◆ Work required
Exact copies of all entries are expected.

#### Data records

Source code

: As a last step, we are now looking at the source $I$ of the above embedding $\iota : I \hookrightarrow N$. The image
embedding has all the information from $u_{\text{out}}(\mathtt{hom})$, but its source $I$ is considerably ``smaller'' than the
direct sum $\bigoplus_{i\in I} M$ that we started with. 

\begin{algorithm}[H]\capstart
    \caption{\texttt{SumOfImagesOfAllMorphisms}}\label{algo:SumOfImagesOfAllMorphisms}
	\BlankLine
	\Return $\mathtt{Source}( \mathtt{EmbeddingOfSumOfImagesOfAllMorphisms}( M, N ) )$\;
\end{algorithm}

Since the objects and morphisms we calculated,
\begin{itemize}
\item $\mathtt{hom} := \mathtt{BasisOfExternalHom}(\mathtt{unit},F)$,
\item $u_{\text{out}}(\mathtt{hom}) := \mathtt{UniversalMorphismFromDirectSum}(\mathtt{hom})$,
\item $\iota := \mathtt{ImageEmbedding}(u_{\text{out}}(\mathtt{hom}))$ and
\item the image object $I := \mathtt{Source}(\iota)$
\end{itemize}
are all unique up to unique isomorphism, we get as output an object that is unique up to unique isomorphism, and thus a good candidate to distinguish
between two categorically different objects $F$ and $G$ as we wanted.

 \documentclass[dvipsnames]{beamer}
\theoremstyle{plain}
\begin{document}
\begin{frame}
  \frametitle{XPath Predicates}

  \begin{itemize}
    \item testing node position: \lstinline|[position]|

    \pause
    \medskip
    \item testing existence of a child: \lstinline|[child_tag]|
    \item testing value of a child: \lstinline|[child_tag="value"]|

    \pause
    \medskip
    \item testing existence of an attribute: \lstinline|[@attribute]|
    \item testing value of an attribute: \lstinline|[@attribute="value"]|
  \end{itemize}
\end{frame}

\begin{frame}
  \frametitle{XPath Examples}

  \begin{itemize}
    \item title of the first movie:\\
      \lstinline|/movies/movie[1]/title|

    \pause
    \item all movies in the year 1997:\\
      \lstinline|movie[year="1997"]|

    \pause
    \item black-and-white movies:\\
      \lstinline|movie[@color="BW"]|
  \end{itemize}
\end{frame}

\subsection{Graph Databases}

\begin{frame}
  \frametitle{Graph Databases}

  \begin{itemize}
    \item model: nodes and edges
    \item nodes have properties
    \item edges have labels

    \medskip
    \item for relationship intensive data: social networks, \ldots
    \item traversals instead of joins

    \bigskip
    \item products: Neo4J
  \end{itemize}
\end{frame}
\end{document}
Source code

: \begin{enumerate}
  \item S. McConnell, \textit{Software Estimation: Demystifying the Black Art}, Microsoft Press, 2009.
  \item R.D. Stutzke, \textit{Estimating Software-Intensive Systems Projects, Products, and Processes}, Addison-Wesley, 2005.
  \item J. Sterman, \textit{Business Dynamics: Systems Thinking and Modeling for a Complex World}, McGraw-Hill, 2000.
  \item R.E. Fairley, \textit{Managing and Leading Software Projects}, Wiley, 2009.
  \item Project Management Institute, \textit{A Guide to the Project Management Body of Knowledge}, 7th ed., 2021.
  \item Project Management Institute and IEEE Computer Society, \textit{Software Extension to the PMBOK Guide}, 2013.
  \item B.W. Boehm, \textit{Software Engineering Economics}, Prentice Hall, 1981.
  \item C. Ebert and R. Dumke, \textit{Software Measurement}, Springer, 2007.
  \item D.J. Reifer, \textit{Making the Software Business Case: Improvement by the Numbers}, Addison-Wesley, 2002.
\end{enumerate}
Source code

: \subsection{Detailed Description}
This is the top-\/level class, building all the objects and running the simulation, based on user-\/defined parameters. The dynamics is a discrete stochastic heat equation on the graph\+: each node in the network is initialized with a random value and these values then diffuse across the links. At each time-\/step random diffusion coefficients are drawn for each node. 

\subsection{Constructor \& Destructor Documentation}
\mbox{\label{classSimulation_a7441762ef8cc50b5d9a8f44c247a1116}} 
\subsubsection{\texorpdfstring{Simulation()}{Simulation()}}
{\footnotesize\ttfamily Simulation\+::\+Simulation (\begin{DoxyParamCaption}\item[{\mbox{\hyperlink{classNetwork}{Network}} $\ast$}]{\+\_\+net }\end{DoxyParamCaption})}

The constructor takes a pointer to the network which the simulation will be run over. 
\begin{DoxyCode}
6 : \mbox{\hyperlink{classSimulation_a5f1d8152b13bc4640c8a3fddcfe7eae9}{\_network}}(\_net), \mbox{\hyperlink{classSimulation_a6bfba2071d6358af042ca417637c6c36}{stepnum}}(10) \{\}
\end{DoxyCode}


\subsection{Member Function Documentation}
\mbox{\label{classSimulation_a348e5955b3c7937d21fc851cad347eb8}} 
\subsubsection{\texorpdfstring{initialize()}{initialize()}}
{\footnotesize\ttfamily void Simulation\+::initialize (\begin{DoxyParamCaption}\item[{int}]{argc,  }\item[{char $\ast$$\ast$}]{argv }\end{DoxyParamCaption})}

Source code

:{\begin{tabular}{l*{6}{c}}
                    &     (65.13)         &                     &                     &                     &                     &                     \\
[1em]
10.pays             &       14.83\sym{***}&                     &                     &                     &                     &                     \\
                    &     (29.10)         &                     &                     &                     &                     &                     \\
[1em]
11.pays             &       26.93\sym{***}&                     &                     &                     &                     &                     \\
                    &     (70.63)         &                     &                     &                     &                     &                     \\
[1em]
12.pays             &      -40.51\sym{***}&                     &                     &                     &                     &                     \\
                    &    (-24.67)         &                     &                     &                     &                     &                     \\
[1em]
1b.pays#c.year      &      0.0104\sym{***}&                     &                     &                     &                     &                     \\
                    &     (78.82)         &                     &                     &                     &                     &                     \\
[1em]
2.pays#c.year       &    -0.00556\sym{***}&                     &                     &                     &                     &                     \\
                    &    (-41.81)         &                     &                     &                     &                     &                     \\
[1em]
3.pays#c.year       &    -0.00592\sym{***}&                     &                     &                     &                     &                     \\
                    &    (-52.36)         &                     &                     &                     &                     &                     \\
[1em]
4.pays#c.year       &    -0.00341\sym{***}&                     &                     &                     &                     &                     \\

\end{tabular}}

########

◆ Task result
Source code

: As a last step, we are now looking at the source $I$ of the above embedding $\iota : I \hookrightarrow N$. The image
embedding has all the information from $u_{\text{out}}(\mathtt{hom})$, but its source $I$ is considerably ``smaller'' than the
direct sum $\bigoplus_{i\in I} M$ that we started with. 

\begin{algorithm}[H]\capstart
    \caption{\texttt{SumOfImagesOfAllMorphisms}}\label{algo:SumOfImagesOfAllMorphisms}
	\BlankLine
	\Return $\mathtt{Source}( \mathtt{EmbeddingOfSumOfImagesOfAllMorphisms}( M, N ) )$\;
\end{algorithm}

Since the objects and morphisms we calculated,
\begin{itemize}
\item $\mathtt{hom} := \mathtt{BasisOfExternalHom}(\mathtt{unit},F)$,
\item $u_{\text{out}}(\mathtt{hom}) := \mathtt{UniversalMorphismFromDirectSum}(\mathtt{hom})$,
\item $\iota := \mathtt{ImageEmbedding}(u_{\text{out}}(\mathtt{hom}))$ and
\item the image object $I := \mathtt{Source}(\iota)$
\end{itemize}
are all unique up to unique isomorphism, we get as output an object that is unique up to unique isomorphism, and thus a good candidate to distinguish
between two categorically different objects $F$ and $G$ as we wanted.

 \documentclass[dvipsnames]{beamer}
\theoremstyle{plain}
\begin{document}
\begin{frame}
  \frametitle{XPath Predicates}

  \begin{itemize}
    \item testing node position: \lstinline|[position]|

    \pause
    \medskip
    \item testing existence of a child: \lstinline|[child_tag]|
    \item testing value of a child: \lstinline|[child_tag="value"]|

    \pause
    \medskip
    \item testing existence of an attribute: \lstinline|[@attribute]|
    \item testing value of an attribute: \lstinline|[@attribute="value"]|
  \end{itemize}
\end{frame}

\begin{frame}
  \frametitle{XPath Examples}

  \begin{itemize}
    \item title of the first movie:\\
      \lstinline|/movies/movie[1]/title|

    \pause
    \item all movies in the year 1997:\\
      \lstinline|movie[year="1997"]|

    \pause
    \item black-and-white movies:\\
      \lstinline|movie[@color="BW"]|
  \end{itemize}
\end{frame}

\subsection{Graph Databases}

\begin{frame}
  \frametitle{Graph Databases}

  \begin{itemize}
    \item model: nodes and edges
    \item nodes have properties
    \item edges have labels

    \medskip
    \item for relationship intensive data: social networks, \ldots
    \item traversals instead of joins

    \bigskip
    \item products: Neo4J
  \end{itemize}
\end{frame}
\end{document}
Source code

: \begin{enumerate}
  \item S. McConnell, \textit{Software Estimation: Demystifying the Black Art}, Microsoft Press, 2009.
  \item R.D. Stutzke, \textit{Estimating Software-Intensive Systems Projects, Products, and Processes}, Addison-Wesley, 2005.
  \item J. Sterman, \textit{Business Dynamics: Systems Thinking and Modeling for a Complex World}, McGraw-Hill, 2000.
  \item R.E. Fairley, \textit{Managing and Leading Software Projects}, Wiley, 2009.
  \item Project Management Institute, \textit{A Guide to the Project Management Body of Knowledge}, 7th ed., 2021.
  \item Project Management Institute and IEEE Computer Society, \textit{Software Extension to the PMBOK Guide}, 2013.
  \item B.W. Boehm, \textit{Software Engineering Economics}, Prentice Hall, 1981.
  \item C. Ebert and R. Dumke, \textit{Software Measurement}, Springer, 2007.
  \item D.J. Reifer, \textit{Making the Software Business Case: Improvement by the Numbers}, Addison-Wesley, 2002.
\end{enumerate}
Source code

: \subsection{Detailed Description}
This is the top-\/level class, building all the objects and running the simulation, based on user-\/defined parameters. The dynamics is a discrete stochastic heat equation on the graph\+: each node in the network is initialized with a random value and these values then diffuse across the links. At each time-\/step random diffusion coefficients are drawn for each node. 

\subsection{Constructor \& Destructor Documentation}
\mbox{\label{classSimulation_a7441762ef8cc50b5d9a8f44c247a1116}} 
\subsubsection{\texorpdfstring{Simulation()}{Simulation()}}
{\footnotesize\ttfamily Simulation\+::\+Simulation (\begin{DoxyParamCaption}\item[{\mbox{\hyperlink{classNetwork}{Network}} $\ast$}]{\+\_\+net }\end{DoxyParamCaption})}

The constructor takes a pointer to the network which the simulation will be run over. 
\begin{DoxyCode}
6 : \mbox{\hyperlink{classSimulation_a5f1d8152b13bc4640c8a3fddcfe7eae9}{\_network}}(\_net), \mbox{\hyperlink{classSimulation_a6bfba2071d6358af042ca417637c6c36}{stepnum}}(10) \{\}
\end{DoxyCode}


\subsection{Member Function Documentation}
\mbox{\label{classSimulation_a348e5955b3c7937d21fc851cad347eb8}} 
\subsubsection{\texorpdfstring{initialize()}{initialize()}}
{\footnotesize\ttfamily void Simulation\+::initialize (\begin{DoxyParamCaption}\item[{int}]{argc,  }\item[{char $\ast$$\ast$}]{argv }\end{DoxyParamCaption})}

Source code

:{\begin{tabular}{l*{6}{c}}
                    &     (65.13)         &                     &                     &                     &                     &                     \\
[1em]
10.pays             &       14.83\sym{***}&                     &                     &                     &                     &                     \\
                    &     (29.10)         &                     &                     &                     &                     &                     \\
[1em]
11.pays             &       26.93\sym{***}&                     &                     &                     &                     &                     \\
                    &     (70.63)         &                     &                     &                     &                     &                     \\
[1em]
12.pays             &      -40.51\sym{***}&                     &                     &                     &                     &                     \\
                    &    (-24.67)         &                     &                     &                     &                     &                     \\
[1em]
1b.pays#c.year      &      0.0104\sym{***}&                     &                     &                     &                     &                     \\
                    &     (78.82)         &                     &                     &                     &                     &                     \\
[1em]
2.pays#c.year       &    -0.00556\sym{***}&                     &                     &                     &                     &                     \\
                    &    (-41.81)         &                     &                     &                     &                     &                     \\
[1em]
3.pays#c.year       &    -0.00592\sym{***}&                     &                     &                     &                     &                     \\
                    &    (-52.36)         &                     &                     &                     &                     &                     \\
[1em]
4.pays#c.year       &    -0.00341\sym{***}&                     &                     &                     &                     &                     \\

\end{tabular}}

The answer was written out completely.